Task item:
Look through the records, and whenever a line includes the word "relativa", copy it.

Collection entries:
= = = =
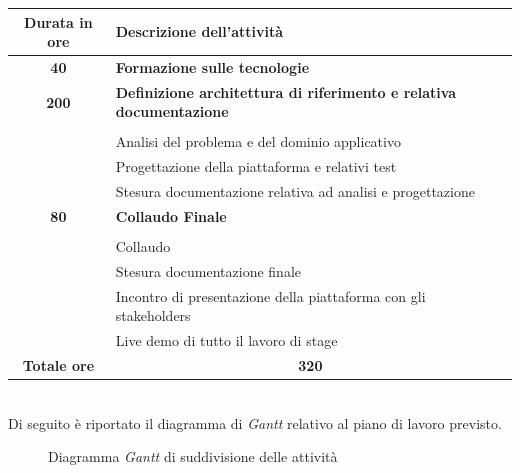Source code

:     \begin{tabularx}{\textwidth}{|c|X|}
        \hline
        \textbf{Durata in ore} & \textbf{Descrizione dell'attività} \\ \hline
        
        \textbf{40} & \textbf{Formazione sulle tecnologie} \\	 
        \hline
        
        \textbf{200} & \textbf{Definizione architettura di riferimento e relativa documentazione} \\ \hdashline 
        \multirow{3}{0cm}\\ 
         & 
        {Analisi del problema e del dominio applicativo} \\
         & 
        {Progettazione della piattaforma e relativi test} \\
         & 
        {Stesura documentazione relativa ad analisi e progettazione} \\
        \hline
        
        \textbf{80} & \textbf{Collaudo Finale}  \\ \hdashline 
        \multirow{4}{0cm}\\ 
         & 
        {Collaudo} \\
         & 
        {Stesura documentazione finale} \\
         & 
        {Incontro di presentazione della piattaforma con gli stakeholders} \\
         & 
        {Live demo di tutto il lavoro di stage} \\
        \hline
        
        \textbf{Totale ore} & \multicolumn{1}{|c|}{\textbf{320}} \\ \hline
        
    \end{tabularx} \\
    
    Di seguito è riportato il diagramma di \textit{Gantt} relativo al piano di lavoro previsto.
    \begin{figure}[H]
        \caption[Diagramma \textit{Gantt} di suddivisione delle attività]{Diagramma \textit{Gantt} di suddivisione delle attività}
    \end{figure}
= = = =
Exercise solution:
        \textbf{200} & \textbf{Definizione architettura di riferimento e relativa documentazione} \\ \hdashline 
        {Stesura documentazione relativa ad analisi e progettazione} \\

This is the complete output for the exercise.